0
votes

I have a problem with the POST query made by Bitbucket to a personal page whenever a commit is made: the accentuated characters are replaced by digits.

Here is the message I use for the commit: Démo test éà

And here is what my page gets: Du00e9mo test u00e9u00e0

  • I tried using uft8_decode, utf8_encode, iconv (with UTF-8 and ISO-8859-1) and others (based on posts I found)
  • I saved my script in UTF-8
  • I tried using header('Content-Type: text/html; charset=UTF-8');
1
Have you tried url encoding? - Maks3w

1 Answers

1
votes

This is what would happen if you removed the backslashes \ from a JSON encoded string.
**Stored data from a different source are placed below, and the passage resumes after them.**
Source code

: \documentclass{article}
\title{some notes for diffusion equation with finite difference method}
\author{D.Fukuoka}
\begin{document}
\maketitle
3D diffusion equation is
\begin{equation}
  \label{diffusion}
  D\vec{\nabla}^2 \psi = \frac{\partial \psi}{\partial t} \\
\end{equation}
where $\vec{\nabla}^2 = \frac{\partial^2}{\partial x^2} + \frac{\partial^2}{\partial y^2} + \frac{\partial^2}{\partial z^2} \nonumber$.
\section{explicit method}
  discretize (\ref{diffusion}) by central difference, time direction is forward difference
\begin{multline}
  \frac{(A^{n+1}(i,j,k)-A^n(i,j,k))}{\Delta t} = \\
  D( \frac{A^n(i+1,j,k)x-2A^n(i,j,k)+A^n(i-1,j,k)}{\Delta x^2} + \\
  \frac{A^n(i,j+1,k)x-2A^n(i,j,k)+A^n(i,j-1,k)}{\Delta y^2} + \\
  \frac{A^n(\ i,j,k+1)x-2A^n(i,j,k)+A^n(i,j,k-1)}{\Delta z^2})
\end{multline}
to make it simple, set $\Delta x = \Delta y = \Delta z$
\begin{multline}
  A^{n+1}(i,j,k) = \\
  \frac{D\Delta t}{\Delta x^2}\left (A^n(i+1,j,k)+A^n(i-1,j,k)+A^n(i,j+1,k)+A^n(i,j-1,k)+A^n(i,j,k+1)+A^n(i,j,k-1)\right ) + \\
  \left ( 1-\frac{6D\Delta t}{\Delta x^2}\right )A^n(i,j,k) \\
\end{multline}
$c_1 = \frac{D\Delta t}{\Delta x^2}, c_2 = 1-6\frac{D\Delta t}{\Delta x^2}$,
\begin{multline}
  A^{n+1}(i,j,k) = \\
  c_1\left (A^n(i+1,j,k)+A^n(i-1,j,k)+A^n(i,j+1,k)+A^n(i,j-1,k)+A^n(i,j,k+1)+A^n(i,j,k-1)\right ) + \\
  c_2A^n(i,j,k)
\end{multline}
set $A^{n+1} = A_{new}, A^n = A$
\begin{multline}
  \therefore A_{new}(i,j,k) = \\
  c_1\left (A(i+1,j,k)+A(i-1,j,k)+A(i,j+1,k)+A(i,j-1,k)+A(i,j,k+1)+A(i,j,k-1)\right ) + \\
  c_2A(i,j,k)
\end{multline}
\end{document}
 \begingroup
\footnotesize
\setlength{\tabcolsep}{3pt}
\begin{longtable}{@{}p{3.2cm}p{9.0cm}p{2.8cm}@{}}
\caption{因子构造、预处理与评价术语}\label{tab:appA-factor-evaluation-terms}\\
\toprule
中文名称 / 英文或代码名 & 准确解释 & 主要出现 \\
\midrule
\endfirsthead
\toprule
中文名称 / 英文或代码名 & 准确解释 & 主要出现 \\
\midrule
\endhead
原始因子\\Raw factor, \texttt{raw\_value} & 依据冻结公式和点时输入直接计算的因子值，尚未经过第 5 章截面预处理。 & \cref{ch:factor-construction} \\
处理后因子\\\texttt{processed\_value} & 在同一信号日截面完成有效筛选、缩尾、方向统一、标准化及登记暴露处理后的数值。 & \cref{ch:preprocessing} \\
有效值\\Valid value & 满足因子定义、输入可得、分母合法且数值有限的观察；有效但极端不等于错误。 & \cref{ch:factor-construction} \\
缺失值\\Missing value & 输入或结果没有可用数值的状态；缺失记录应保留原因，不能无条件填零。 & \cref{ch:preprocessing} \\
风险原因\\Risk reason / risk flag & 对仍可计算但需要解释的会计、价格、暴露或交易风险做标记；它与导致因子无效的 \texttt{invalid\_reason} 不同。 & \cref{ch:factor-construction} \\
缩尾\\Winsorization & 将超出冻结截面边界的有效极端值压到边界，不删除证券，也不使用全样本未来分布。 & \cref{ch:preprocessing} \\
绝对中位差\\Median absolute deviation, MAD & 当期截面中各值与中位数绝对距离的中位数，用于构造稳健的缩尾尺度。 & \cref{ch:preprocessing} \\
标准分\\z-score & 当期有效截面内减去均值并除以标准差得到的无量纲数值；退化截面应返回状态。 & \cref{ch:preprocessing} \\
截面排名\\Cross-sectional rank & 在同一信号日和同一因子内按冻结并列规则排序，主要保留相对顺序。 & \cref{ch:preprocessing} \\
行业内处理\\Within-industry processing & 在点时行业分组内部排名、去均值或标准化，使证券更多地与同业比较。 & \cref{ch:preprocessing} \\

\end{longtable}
The UTF encoding is correct (è is correctly 00e9).

If you use stripslashes in your code, do not, or use it (but it shouldn't be necessary) with a mapping function after json_decode.

This is what a rogue stripslashes would do:

<?php print json_decode(stripslashes(json_encode("Démo test éà"))) . "\n"; ?>

Du00e9mo test u00e9u00e0

If you have no control on the interface, you can try running the process in reverse to get back the correct string. This is a bit of a monstrous hack and is not really very robust, so I'd use it only as a very last resort:

<?php

$string = "Du00e9mo test u00e9u00e0";

$correct = preg_replace("/u([0-9a-f][0-9a-f][0-9a-f][0-9a-f])/", '\\u\\1', json_encode($string));

$string = json_decode($correct);

print "Output: $string\n";

?>

Output: Démo test éà